The 2018 financial and economic crisis in Turkey affected the nation’s economy and caused a recession. The amount of foreign debts that the country possessed was the first cause of this crisis. High debt rates seriously affected Turkey’s resources as well as the central bank’s balance sheet. Its decline significantly influenced the country’s control of debts. The second cause of the financial crisis was the actions of President Erdogan since his radical perception did not match the country’s monetary views. For example, he refused to increase interest rates, thus causing a conflict between the United States and Turkey. The political clash between the two states had a negative effect on the investment rate of foreign investors. The situation deteriorated when the USA imposed sanctions on the two members of the Turkish cabinet of ministers, which resulted in a political clash between the presidents of two countries. Therefore, the difficulties in relations between the two states significantly exacerbated the financial situation in Turkey. Thirdly, the situation worsened because of the crisis in financial institution due to the changes in the lira currency rate, which caused a decline in Turkey’s economic activities since the demand for its products decreased (Türkmen-Ceylan, 2019). Moreover, the central bank had insufficient foreign exchange reserve, which also led to a decline in the demand for lira. As a result, the nation’s exports surpassed the imports, subsequently causing a deficit in its international trade.

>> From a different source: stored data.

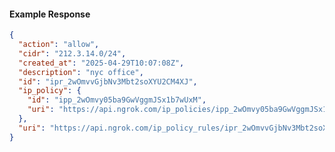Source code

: <!-- Code generated for API Clients. DO NOT EDIT. -->

#### Example Response

```json
{
  "action": "allow",
  "cidr": "212.3.14.0/24",
  "created_at": "2025-04-29T10:07:08Z",
  "description": "nyc office",
  "id": "ipr_2wOmvvGjbNv3Mbt2soXYU2CM4XJ",
  "ip_policy": {
    "id": "ipp_2wOmvy05ba9GwVggmJSx1b7wUxM",
    "uri": "https://api.ngrok.com/ip_policies/ipp_2wOmvy05ba9GwVggmJSx1b7wUxM"
  },
  "uri": "https://api.ngrok.com/ip_policy_rules/ipr_2wOmvvGjbNv3Mbt2soXYU2CM4XJ"
}
```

Crisis Effect on Turkish and Global Economies

In recent years, Turkey has been one of the fastest growing economies in the world, but its economy was highly affected by foreign currency debt. In addition, the crisis resulted to the upsurge of joblessness due to the rising cases of bankruptcy. As a result, the country had a 5.8% GDP of current account deficit and a 457 billion dollars of foreign currency debt (Arbaa & Varon, 2019). The inadequacy of raw materials, high production costs, and lack of incentives from the government only worsened the investment situation (Cavusgil et al., 2013). The demand for Turkish goods declined, which only added to the economic crisis the country faced. Lastly, the decline in both the flow of DPIs and monetary resources reduced the supply of foreign exchange. The global economic development experienced in 2018 helped many countries in regulating their poverty levels. Policymakers focused on such ways as boosting efficiency and labor force input in order to hasten progress to end poverty and enhance a common wealth to support growth. Additionally, most emerging markets experienced an increase in their shares due to the increase in global consumption. Lastly, due to the prospects of a more robust global economy, there has been improvement in the relationship between traders and consumers since investment rates increased across the world, thus improving the exports of major nations.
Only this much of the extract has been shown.